はじめに結論を述べておくと、この「漂流」はノンフィクション・ノベルの秀作。夢中になって読ませていただいた。
吉村昭さんの作品は、新潮文庫、文春文庫、講談社文庫等に収録され、現在も多くのファンを擁している。よくいわれるように“記録文学”を確立し、集大成した小説家である。

■吉村昭:1927年(昭和2年)~2006年(平成18年)

当時親しかった友人に「戦艦武蔵」をすすめられ、これは三十代の半ばころに読んで感心した覚えがある。
東日本大震災が起こったあと、本屋に「三陸沿岸大津波」が平積みされているのを見て、うーんそうか・・・と思って買って読んだのが、二度目の出会いであった。
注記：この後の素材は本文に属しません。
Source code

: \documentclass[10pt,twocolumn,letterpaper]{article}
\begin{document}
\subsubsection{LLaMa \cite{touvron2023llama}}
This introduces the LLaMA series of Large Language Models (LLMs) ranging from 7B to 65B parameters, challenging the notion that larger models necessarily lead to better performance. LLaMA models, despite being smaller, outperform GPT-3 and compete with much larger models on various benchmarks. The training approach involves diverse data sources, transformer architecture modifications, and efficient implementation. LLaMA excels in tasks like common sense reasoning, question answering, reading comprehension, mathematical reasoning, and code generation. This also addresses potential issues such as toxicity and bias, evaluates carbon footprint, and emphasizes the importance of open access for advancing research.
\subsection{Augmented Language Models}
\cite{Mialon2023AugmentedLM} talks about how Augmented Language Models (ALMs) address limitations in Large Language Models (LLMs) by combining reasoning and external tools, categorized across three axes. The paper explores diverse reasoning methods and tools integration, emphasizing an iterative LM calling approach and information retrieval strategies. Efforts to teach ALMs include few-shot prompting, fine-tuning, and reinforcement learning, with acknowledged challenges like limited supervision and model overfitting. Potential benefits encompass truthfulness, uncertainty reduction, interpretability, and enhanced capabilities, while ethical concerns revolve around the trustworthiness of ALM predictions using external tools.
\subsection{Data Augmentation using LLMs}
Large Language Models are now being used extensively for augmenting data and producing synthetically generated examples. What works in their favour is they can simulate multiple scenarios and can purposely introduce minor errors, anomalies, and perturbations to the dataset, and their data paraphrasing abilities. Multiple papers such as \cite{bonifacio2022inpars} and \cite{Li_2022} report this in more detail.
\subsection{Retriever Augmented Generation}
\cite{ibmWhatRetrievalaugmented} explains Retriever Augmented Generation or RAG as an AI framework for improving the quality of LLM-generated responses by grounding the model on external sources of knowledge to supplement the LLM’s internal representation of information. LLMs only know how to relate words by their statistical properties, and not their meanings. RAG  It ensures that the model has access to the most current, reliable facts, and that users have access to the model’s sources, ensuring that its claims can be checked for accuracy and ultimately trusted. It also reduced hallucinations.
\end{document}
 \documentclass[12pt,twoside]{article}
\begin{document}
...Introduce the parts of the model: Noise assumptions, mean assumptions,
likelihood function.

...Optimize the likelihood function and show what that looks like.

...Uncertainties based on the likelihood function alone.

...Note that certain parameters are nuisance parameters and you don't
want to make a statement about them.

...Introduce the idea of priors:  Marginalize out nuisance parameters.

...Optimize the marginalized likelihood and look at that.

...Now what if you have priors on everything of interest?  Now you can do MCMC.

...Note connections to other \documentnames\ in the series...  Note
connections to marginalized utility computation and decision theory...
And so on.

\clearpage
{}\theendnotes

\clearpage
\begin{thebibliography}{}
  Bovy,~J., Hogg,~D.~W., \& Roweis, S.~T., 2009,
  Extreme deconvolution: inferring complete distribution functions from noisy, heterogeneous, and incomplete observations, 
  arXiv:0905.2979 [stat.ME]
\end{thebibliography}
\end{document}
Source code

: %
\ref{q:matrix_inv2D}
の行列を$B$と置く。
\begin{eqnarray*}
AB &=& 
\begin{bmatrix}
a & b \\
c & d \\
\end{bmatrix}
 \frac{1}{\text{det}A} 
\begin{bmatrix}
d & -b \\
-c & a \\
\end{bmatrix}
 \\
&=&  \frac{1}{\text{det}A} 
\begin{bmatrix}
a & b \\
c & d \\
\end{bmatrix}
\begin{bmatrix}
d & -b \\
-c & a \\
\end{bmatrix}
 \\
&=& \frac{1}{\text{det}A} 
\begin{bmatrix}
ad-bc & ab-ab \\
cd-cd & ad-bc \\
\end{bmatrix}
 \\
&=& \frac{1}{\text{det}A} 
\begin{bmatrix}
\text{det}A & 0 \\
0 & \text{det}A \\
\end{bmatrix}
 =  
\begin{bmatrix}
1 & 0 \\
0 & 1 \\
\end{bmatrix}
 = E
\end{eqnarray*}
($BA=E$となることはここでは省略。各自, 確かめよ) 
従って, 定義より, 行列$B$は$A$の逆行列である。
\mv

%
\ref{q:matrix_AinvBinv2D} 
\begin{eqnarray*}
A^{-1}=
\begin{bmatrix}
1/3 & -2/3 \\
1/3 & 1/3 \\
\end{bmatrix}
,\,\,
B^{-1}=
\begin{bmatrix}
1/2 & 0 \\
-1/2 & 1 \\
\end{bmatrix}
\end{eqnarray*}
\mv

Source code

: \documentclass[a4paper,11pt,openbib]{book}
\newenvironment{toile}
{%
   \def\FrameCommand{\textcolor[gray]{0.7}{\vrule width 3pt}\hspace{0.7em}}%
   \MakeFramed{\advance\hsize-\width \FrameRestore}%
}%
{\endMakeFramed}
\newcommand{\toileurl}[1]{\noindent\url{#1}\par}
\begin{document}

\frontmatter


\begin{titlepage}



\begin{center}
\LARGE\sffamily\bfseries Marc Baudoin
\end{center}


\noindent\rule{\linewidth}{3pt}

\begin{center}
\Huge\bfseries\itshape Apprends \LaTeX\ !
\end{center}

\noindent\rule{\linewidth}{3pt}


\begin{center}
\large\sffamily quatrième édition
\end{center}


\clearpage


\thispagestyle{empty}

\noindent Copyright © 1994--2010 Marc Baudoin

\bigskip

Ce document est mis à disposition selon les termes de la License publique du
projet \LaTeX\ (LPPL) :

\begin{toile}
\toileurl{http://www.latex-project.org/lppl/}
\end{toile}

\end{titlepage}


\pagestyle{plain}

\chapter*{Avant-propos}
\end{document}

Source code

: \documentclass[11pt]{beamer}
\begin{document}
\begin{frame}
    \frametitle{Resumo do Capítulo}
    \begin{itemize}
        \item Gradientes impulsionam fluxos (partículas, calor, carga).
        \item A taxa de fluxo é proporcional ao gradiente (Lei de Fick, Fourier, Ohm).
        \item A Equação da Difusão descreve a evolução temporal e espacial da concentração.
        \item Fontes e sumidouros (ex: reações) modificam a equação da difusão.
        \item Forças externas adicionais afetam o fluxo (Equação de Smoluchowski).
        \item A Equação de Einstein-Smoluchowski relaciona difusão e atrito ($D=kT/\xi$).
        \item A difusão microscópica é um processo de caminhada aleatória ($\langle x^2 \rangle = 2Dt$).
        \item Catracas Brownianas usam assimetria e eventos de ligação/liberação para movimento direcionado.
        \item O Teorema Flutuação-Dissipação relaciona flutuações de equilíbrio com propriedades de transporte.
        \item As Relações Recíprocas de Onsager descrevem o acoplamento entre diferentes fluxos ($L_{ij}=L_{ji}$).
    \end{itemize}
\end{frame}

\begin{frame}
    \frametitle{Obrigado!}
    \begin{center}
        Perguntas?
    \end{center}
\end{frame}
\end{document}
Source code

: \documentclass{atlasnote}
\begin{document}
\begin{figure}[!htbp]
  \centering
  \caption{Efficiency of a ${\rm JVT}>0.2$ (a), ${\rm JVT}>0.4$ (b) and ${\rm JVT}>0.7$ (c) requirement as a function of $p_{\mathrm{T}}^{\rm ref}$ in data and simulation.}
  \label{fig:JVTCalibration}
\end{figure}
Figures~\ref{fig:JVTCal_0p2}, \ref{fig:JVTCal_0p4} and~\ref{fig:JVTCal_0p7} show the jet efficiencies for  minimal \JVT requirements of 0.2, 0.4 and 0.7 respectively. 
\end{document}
吉村昭さんは、ノンフィクション・ノベルばかりでなく、歴史小説もたくさん書いている。
『吉村昭自選作品集』 全15巻別巻1 (新潮社、1990年-1992年)
『吉村昭 歴史小説集成』 全8巻(岩波書店、2009年)
『吉村昭 昭和の戦争』 全6巻(新潮社、2015年)

これらの作品集を眺めていると、吉村文学が、松本清張や司馬遼太郎さんと比肩しうる巨大な山塊であることがよくわかる。2~3冊読んだだけで「よし、わかった!」といえるような作家ではない(;^ω^)
映画化、TVドラマ化された作品も数多くある。
「高熱隧道」
「ポーツマスの旗」
「破獄」
「大黒屋光太夫」
「海も暮れきる」
・・・これらが手許にあるが、読みたい吉村さんの本はほかにもたくさんある。

さて「漂流」である。
直前に井上靖の「おろしや国酔夢譚」を読んで、漂流記のおもしろさにあらためて眼を瞠った。わたしは「ロビンソン・クルーソー」の大ファンで、かつて定番だった岩波文庫をはじめ、新潮文庫、河出文庫でもそろえ、いつでも読めるところに据えている。
ここで、いつものようにBOOKデータベースから引用させていただく。

《江戸・天明年間、シケに遭って黒潮に乗ってしまった男たちは、不気味な沈黙をたもつ絶海の火山島に漂着した。水も湧かず、生活の手段とてない無人の島で、仲間の男たちは次次と倒れて行ったが、土佐の船乗り長平はただひとり生き残って、12年に及ぶ苦闘の末、ついに生還する。その生存の秘密と、壮絶な生きざまを巨細に描いて圧倒的感動を呼ぶ、長編ドキュメンタリー小説。》

「ロビンソン・クルーソー」はそのまま実話ではなく、当時イギリスでよく読まれていた漂流譚をもとにしたフィクションである、と知ったのは後年になって。しかし、味わいはまさにドキュメンタリー=ノンフィクション、しかも世界文学屈指の名作である。
こういう味の文学が日本にもあるとは、はやくから気がついていた。そこに遅ればせながら「おろしや国酔夢譚」がやってきた。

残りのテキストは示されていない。